TASK
Scan the records for the string "after"; copy each line where it occurs.

[Collected data]
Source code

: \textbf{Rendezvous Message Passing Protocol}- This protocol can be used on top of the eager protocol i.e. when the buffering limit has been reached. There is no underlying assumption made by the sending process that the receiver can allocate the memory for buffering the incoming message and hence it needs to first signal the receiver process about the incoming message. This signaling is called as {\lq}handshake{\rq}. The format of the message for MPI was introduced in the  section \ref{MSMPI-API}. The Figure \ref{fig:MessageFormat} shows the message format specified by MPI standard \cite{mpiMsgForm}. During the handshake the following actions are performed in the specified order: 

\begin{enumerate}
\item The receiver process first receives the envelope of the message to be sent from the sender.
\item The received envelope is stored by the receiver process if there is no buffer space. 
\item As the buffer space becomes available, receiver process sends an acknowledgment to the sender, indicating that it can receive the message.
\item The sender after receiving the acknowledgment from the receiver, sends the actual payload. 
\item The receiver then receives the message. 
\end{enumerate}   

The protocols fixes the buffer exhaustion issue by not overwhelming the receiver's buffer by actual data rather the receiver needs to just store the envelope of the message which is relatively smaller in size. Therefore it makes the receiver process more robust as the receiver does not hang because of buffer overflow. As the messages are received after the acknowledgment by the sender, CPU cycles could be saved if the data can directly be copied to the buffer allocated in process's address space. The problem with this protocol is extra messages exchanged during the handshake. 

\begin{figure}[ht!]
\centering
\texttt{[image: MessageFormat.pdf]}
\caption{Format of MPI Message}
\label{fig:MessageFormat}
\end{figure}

EXERCISE RESPONSE
\item The sender after receiving the acknowledgment from the receiver, sends the actual payload. 
The protocols fixes the buffer exhaustion issue by not overwhelming the receiver's buffer by actual data rather the receiver needs to just store the envelope of the message which is relatively smaller in size. Therefore it makes the receiver process more robust as the receiver does not hang because of buffer overflow. As the messages are received after the acknowledgment by the sender, CPU cycles could be saved if the data can directly be copied to the buffer allocated in process's address space. The problem with this protocol is extra messages exchanged during the handshake. 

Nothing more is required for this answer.